Task directions -
Once you reach the line containing "of each process." in the entries below, write out that line and each one after it down to the line containing "In this project, the", exactly and with nothing added.

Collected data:
= Beginning of Section =

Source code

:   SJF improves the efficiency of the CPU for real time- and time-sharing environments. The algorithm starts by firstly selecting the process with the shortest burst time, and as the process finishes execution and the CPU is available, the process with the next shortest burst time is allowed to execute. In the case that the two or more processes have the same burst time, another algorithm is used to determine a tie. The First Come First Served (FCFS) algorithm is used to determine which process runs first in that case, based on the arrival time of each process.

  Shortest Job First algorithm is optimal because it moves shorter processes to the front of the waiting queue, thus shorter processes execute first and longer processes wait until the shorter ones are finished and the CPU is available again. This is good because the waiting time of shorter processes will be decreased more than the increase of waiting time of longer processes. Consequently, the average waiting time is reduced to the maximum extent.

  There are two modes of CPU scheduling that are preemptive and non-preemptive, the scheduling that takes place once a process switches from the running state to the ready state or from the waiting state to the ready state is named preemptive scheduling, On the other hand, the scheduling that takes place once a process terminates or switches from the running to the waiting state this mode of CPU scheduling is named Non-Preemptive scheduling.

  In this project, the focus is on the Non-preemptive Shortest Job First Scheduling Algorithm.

= End of Section =
= Beginning of Section =

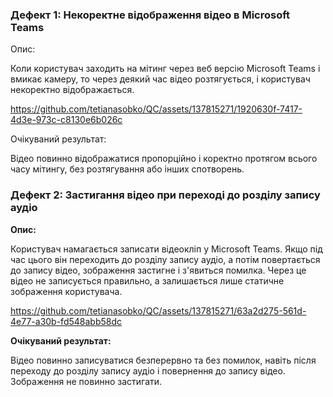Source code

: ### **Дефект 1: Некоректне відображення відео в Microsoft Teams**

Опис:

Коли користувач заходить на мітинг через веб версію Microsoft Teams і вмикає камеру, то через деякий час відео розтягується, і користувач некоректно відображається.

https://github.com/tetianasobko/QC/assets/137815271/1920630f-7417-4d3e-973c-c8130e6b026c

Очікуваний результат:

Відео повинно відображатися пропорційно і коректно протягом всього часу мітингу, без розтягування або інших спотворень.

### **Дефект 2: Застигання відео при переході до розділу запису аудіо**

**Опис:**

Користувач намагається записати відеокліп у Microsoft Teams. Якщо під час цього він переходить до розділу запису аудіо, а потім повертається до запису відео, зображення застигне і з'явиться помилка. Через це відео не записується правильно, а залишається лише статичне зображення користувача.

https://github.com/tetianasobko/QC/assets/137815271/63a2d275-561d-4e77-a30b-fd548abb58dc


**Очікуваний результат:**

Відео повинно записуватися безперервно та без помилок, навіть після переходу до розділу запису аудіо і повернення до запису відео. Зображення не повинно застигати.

= End of Section =

Your solution -
:   SJF improves the efficiency of the CPU for real time- and time-sharing environments. The algorithm starts by firstly selecting the process with the shortest burst time, and as the process finishes execution and the CPU is available, the process with the next shortest burst time is allowed to execute. In the case that the two or more processes have the same burst time, another algorithm is used to determine a tie. The First Come First Served (FCFS) algorithm is used to determine which process runs first in that case, based on the arrival time of each process.

  Shortest Job First algorithm is optimal because it moves shorter processes to the front of the waiting queue, thus shorter processes execute first and longer processes wait until the shorter ones are finished and the CPU is available again. This is good because the waiting time of shorter processes will be decreased more than the increase of waiting time of longer processes. Consequently, the average waiting time is reduced to the maximum extent.

  There are two modes of CPU scheduling that are preemptive and non-preemptive, the scheduling that takes place once a process switches from the running state to the ready state or from the waiting state to the ready state is named preemptive scheduling, On the other hand, the scheduling that takes place once a process terminates or switches from the running to the waiting state this mode of CPU scheduling is named Non-Preemptive scheduling.

  In this project, the focus is on the Non-preemptive Shortest Job First Scheduling Algorithm.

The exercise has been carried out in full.